The servers in our datacentre (variously Dell PER710, PE2950 and HP DL380G5) are configured with 2 NICs bonded in an active-backup configuration (mode=active-backup miimon=100). The networking team have been complaining that they causing ‘port flapping’ on their Cisco switches, so we have been comparing the switch and server logs to see whether we can detect a pattern. In each instance that we have found so far, when the flapping occurs /var/log/messages has a warning about the lp driver:
Oct 22 09:03:56 <hostname> kernel: lp: driver loaded but no devices found
We have various OS versions, but in the instance here it’s SLES10SP3 (and OES2SP3):
# cat /etc/*release
SUSE Linux Enterprise Server 10 (x86_64)
VERSION = 10
PATCHLEVEL = 3
LSB_VERSION="core-2.0-noarch:core-3.0-noarch:core-2.0-x86_64:core-3.0-x86_64"
Novell Open Enterprise Server 2.0.3 (x86_64)
VERSION = 2.0.3
PATCHLEVEL = 3
BUILD
We don’t believe in coincidences but this really seems very strange indeed.
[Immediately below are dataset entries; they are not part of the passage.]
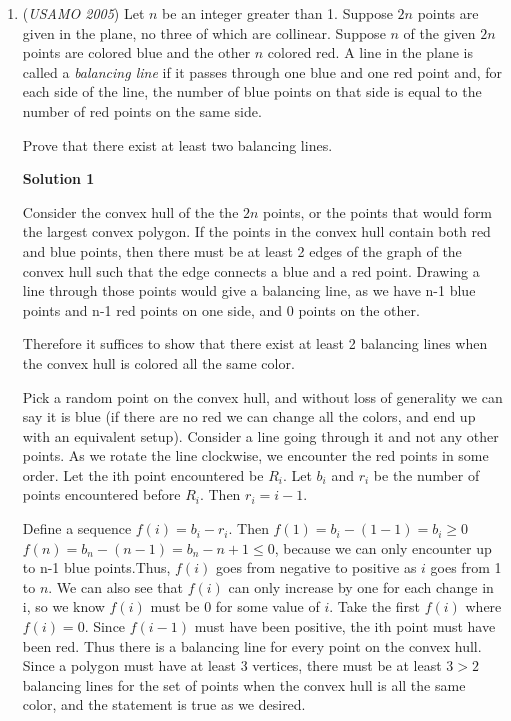 \begin{enumerate}
	\item (\textit{USAMO 2005}) Let $n$ be an integer greater than 1. Suppose $2n$ points are given in the plane, no three of which are collinear. Suppose $n$ of the given $2n$ points are colored blue and the other $n$ colored red. A line in the plane is called a \textit{balancing line} if it passes through one blue and one red point and, for each side of the line, the number of blue points on that side is equal to the number of red points on the same side.


 Prove that there exist at least two balancing lines.


 



\textbf{Solution 1}

Consider the convex hull of the the $2n$ points, or the points that would form the largest convex polygon. If the points in the convex hull contain both red and blue points, then there must be at least 2 edges of the graph of the convex hull such that the edge connects a blue and a red point. Drawing a line through those points would give a balancing line, as we have n-1 blue points and n-1 red points on one side, and 0 points on the other.

 Therefore it suffices to show that there exist at least 2 balancing lines when the convex hull is colored all the same color. 

 Pick a random point on the convex hull, and without loss of generality we can say it is blue (if there are no red we can change all the colors, and end up with an equivalent setup). Consider a line going through it and not any other points. As we rotate the line clockwise, we encounter the red points in some order. Let the ith point encountered be $R_i$. Let $b_i$ and $r_i$ be the number of points encountered before $R_i$. Then $r_i=i-1$.

 Define a sequence $f(i)=b_i-r_i$. Then $f(1)=b_i-(1-1)=b_i\geq0$$f(n)=b_n-(n-1)=b_n-n+1\leq0$, because we can only encounter up to n-1 blue points.Thus, $f(i)$ goes from negative to positive as $i$ goes from 1 to $n$. We can also see that $f(i)$ can only increase by one for each change in i, so we know $f(i)$ must be 0 for some value of $i$. Take the first $f(i)$ where $f(i) = 0$. Since $f(i-1)$ must have been positive, the ith point must have been red. Thus there is a balancing line for every point on the convex hull. Since a polygon must have at least 3 vertices, there must be at least $3>2$ balancing lines for the set of points when the convex hull is all the same color, and the statement is true as we desired.


\end{enumerate}
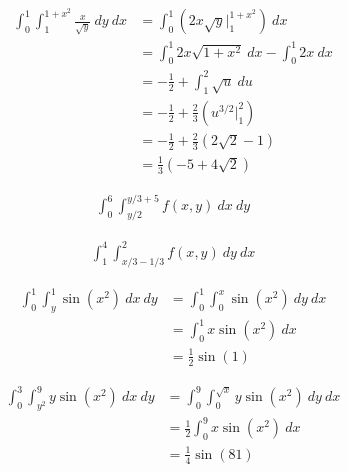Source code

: \documentclass[10pt]{extarticle}
\begin{document}
\begin{problem}{16.2}
\begin{description}[font=\normalfont]
\begin{center}
        \end{center}
        \begin{align*}
          \int_{0}^{1}\int_{1}^{1 + x^2}\frac{x}{\sqrt{y}}~dy~dx &= \int_{0}^{1}\left(2x\sqrt{y}\biggr\vert_{1}^{1 + x^2}\right)~dx\\
                                                                 &= \int_{0}^{1}2x\sqrt{1 + x^2}~dx - \int_{0}^{1}2x~dx\\
                                                                 &= -\frac{1}{2} + \int_{1}^{2}\sqrt{u}~du\tag*{$u = 1 + x^2,~du = 2x~dx$}\\
                                                                 &= -\frac{1}{2} + \frac{2}{3}\left(u^{3/2}\biggr\vert_{1}^{2}\right)\\
                                                                 &= -\frac{1}{2} + \frac{2}{3}\left(2\sqrt{2} - 1 \right)\\
                                                                 &= \frac{1}{3}\left(-5 + 4\sqrt{2}\right)
        \end{align*}
      \item[24:]
        \begin{align*}
          \int_{0}^{6}\int_{y/2}^{y/3+5}f(x,y)~dx~dy
        \end{align*}
      \item[26:]
        \begin{align*}
          \int_{1}^{4}\int_{x/3-1/3}^{2}f(x,y)~dy~dx
        \end{align*}
      \item[44:]
        \begin{align*}
          \int_{0}^{1}\int_{y}^{1}\sin(x^2)~dx~dy &= \int_{0}^{1}\int_{0}^{x}\sin(x^2)~dy~dx\\
                                                  &= \int_{0}^{1}x\sin(x^2)~dx\\
                                                  &= \frac{1}{2}\sin(1)
        \end{align*}
      \item[46:]
        \begin{align*}
          \int_{0}^{3}\int_{y^2}^{9}y\sin(x^2)~dx~dy &= \int_{0}^{9}\int_{0}^{\sqrt{x}}y\sin(x^2)~dy~dx\\
                                                     &= \frac{1}{2}\int_{0}^{9}x\sin(x^2)~dx\\
                                                     &= \frac{1}{4}\sin(81)
        \end{align*}
    \end{description}
  \end{problem}
\end{document}
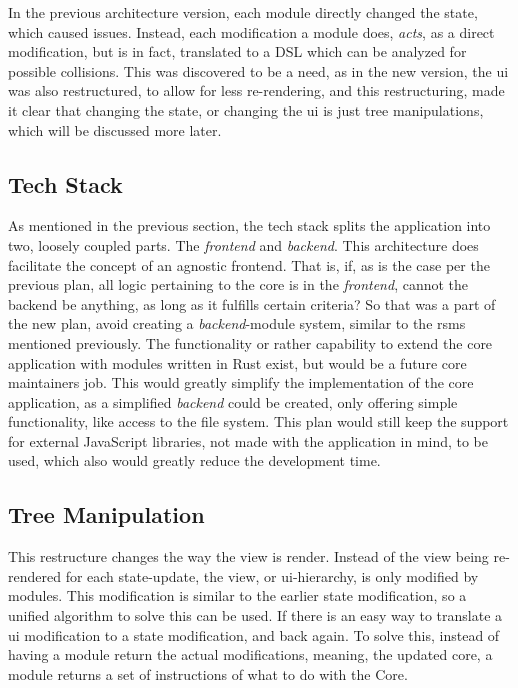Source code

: In the previous architecture version, each module directly changed the state,
which caused issues. Instead, each modification a module does, \textit{acts}, as
a direct modification, but is in fact, translated to a DSL which can be analyzed
for possible collisions. This was discovered to be a need, as in the new
version, the \gls{ui} was also restructured, to allow for less re-rendering, and
this restructuring, made it clear that changing the state, or changing the
\gls{ui} is just tree manipulations, which will be discussed more later.


\subsection{Tech Stack}

As mentioned in the previous section, the tech stack splits the application into
two, loosely coupled parts. The \textit{frontend} and \textit{backend}. This
architecture does facilitate the concept of an agnostic frontend. That is, if,
as is the case per the previous plan, all logic pertaining to the core is in the
\textit{frontend}, cannot the backend be anything, as long as it fulfills
certain criteria?
So that was a part of the new plan, avoid creating a \textit{backend}-module
system, similar to the \gls{rsms} mentioned previously. The functionality or
rather capability to extend the core application with modules written in Rust
exist, but would be a future core maintainers job. This would greatly simplify
the implementation of the core application, as a simplified \textit{backend}
could be created, only offering simple functionality, like access to the file
system. This plan would still keep the support for external JavaScript
libraries, not made with the application in mind, to be used, which also would
greatly reduce the development time.

\subsection{Tree Manipulation}


This restructure changes the way the view is render. Instead of the view being
re-rendered for each state-update, the view, or \gls{ui}-hierarchy, is only
modified by modules. This modification is similar to the earlier state
modification, so a unified algorithm to solve this can be used. If there is an
easy way to translate a \gls{ui} modification to a state modification, and back
again. To solve this, instead of having a module return the actual
modifications, meaning, the updated core, a module returns a set of instructions
of what to do with the Core.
Can anyone offer any insight as to what is going on here?
[QUOTE=kat_tyrie;24293]The servers in our datacentre (variously Dell PER710, PE2950 and HP DL380G5) are configured with 2 NICs bonded in an active-backup configuration (mode=active-backup miimon=100). The networking team have been complaining that they causing ‘port flapping’ on their Cisco switches, so we have been comparing the switch and server logs to see whether we can detect a pattern. In each instance that we have found so far, when the flapping occurs /var/log/messages has a warning about the lp driver:
Oct 22 09:03:56 <hostname> kernel: lp: driver loaded but no devices found
[…]We don’t believe in coincidences but this really seems very strange indeed. Can anyone offer any insight as to what is going on here?[/QUOTE]
I remember those messages (but not too well), iirc they are symptoms, not causes. If my crystal ball is tuned to the proper channel, then something else is going on on your server(s) and is probably seen like some hardware change. Do you have anything else in syslog for that time window, not neccessarily error messages? Is there any correlation between the time windows when this occurs? Do you see those lp0 messages also when no port flapping is registered by your network team?
Are both ports flapping, only the inactive one or only the active port? And usually, you should see link status change messages in syslog. As you mentioned none - is it only the Cisco side that is registering the up/downs?
sorry for the separate reply: If “flapping” actually is meant as “MAC addresses moving from one port to the other” (rather than down/up cycles of a single port), you might look into what traffic is going across the inactive link. It might be the bonding driver checking the link status for whatever reason.
Are only servers with rather oldish software versions affected, or new ones (SLES11SP2/3), too? There may have been bugs in the older implementations, I’ve seen reports that not all options that were set were actually in effect… and you might try to set
mode=1 miimon=100 downdelay=200 updelay=200 primary=<yourpreferrednetdevice> to make miimon a little bit less sensitive to link status changes and to set a preferred interface.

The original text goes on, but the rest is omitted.